> _What to work on_: Scan the data below for lines holding the word "tanpa", and copy each line found.
::: Study material
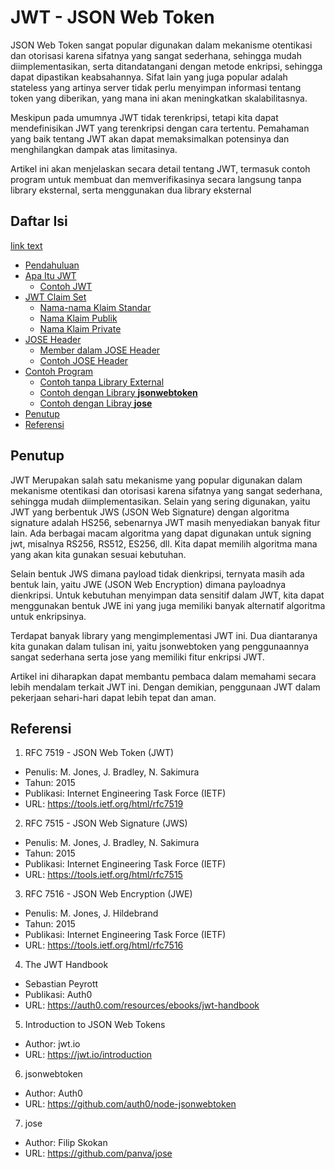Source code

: # JWT - JSON Web Token

JSON Web Token sangat popular digunakan dalam mekanisme otentikasi dan otorisasi karena sifatnya yang sangat sederhana, sehingga mudah diimplementasikan, serta ditandatangani dengan metode enkripsi, sehingga dapat dipastikan keabsahannya. Sifat lain yang juga popular adalah stateless yang artinya server tidak perlu menyimpan informasi tentang token yang diberikan, yang mana ini akan meningkatkan skalabilitasnya.

Meskipun pada umumnya JWT tidak terenkripsi, tetapi kita dapat mendefinisikan JWT yang terenkripsi dengan cara tertentu. Pemahaman yang baik tentang JWT akan dapat memaksimalkan potensinya dan menghilangkan dampak atas limitasinya.

Artikel ini akan menjelaskan secara detail tentang JWT, termasuk contoh program untuk membuat dan memverifikasinya secara langsung tanpa library eksternal, serta menggunakan dua library eksternal

## Daftar Isi

[link text](http://dev.nodeca.com)

- [Pendahuluan](./pendahuluan.md)
- [Apa Itu JWT](./apa-itu-jwt.md)
  - [Contoh JWT](./apa-itu-jwt.md#contoh-jwt)
- [JWT Claim Set](./jwt-claims-set.md)
  - [Nama-nama Klaim Standar](./jwt-claims-set.md#nama-nama-klaim-standar)
  - [Nama Klaim Publik](./jwt-claims-set.md#nama-klaim-publik)
  - [Nama Klaim Private](./jwt-claims-set.md#nama-klaim-privat)
- [JOSE Header](./jose-header.md)
  - [Member dalam JOSE Header](./jose-header.md#member-dalam-jose-header)
  - [Contoh JOSE Header](./jose-header.md#contoh-jose-header)
- [Contoh Program](./contoh-program.md)
  - [Contoh tanpa Library External](./contoh-program.md#contoh-tanpa-library-external)
  - [Contoh dengan Library **jsonwebtoken**](./contoh-program.md#menggunakan-library-jsonwebtoken)
  - [Contoh dengan Libray **jose**](./contoh-program.md#menggunakan-library-jose)
- [Penutup](#penutup)
- [Referensi](#referensi)

## Penutup

JWT Merupakan salah satu mekanisme yang popular digunakan dalam mekanisme otentikasi dan otorisasi karena sifatnya yang sangat sederhana, sehingga mudah diimplementasikan. Selain yang sering digunakan, yaitu JWT yang berbentuk JWS (JSON Web Signature) dengan algoritma signature adalah HS256, sebenarnya JWT masih menyediakan banyak fitur lain. Ada berbagai macam algoritma yang dapat digunakan untuk signing jwt, misalnya RS256, RS512, ES256, dll. Kita dapat memilih algoritma mana yang akan kita gunakan sesuai kebutuhan.

Selain bentuk JWS dimana payload tidak dienkripsi, ternyata masih ada bentuk lain, yaitu JWE (JSON Web Encryption) dimana payloadnya dienkripsi. Untuk kebutuhan menyimpan data sensitif dalam JWT, kita dapat menggunakan bentuk JWE ini yang juga memiliki banyak alternatif algoritma untuk enkripsinya.

Terdapat banyak library yang mengimplementasi JWT ini. Dua diantaranya kita gunakan dalam tulisan ini, yaitu jsonwebtoken yang penggunaannya sangat sederhana serta jose yang memiliki fitur enkripsi JWT.

Artikel ini diharapkan dapat membantu pembaca dalam memahami secara lebih mendalam terkait JWT ini. Dengan demikian, penggunaan JWT dalam pekerjaan sehari-hari dapat lebih tepat dan aman.
 
## Referensi
1. RFC 7519 - JSON Web Token (JWT)
  - Penulis: M. Jones, J. Bradley, N. Sakimura
  - Tahun: 2015
  - Publikasi: Internet Engineering Task Force (IETF)
  - URL: https://tools.ietf.org/html/rfc7519
2. RFC 7515 - JSON Web Signature (JWS)
  - Penulis: M. Jones, J. Bradley, N. Sakimura
  - Tahun: 2015
  - Publikasi: Internet Engineering Task Force (IETF)
  - URL: https://tools.ietf.org/html/rfc7515
3. RFC 7516 - JSON Web Encryption (JWE)
  - Penulis: M. Jones, J. Hildebrand
  - Tahun: 2015
  - Publikasi: Internet Engineering Task Force (IETF)
  - URL: https://tools.ietf.org/html/rfc7516
4. The JWT Handbook
  - Sebastian Peyrott
  - Publikasi: Auth0
  - URL: https://auth0.com/resources/ebooks/jwt-handbook
5. Introduction to JSON Web Tokens
  - Author: jwt.io
  - URL: https://jwt.io/introduction
6. jsonwebtoken
  - Author: Auth0
  - URL: https://github.com/auth0/node-jsonwebtoken
7. jose
  - Author: Filip Skokan
  - URL: https://github.com/panva/jose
::::::
> _Written reply_:
Artikel ini akan menjelaskan secara detail tentang JWT, termasuk contoh program untuk membuat dan memverifikasinya secara langsung tanpa library eksternal, serta menggunakan dua library eksternal
  - [Contoh tanpa Library External](./contoh-program.md#contoh-tanpa-library-external)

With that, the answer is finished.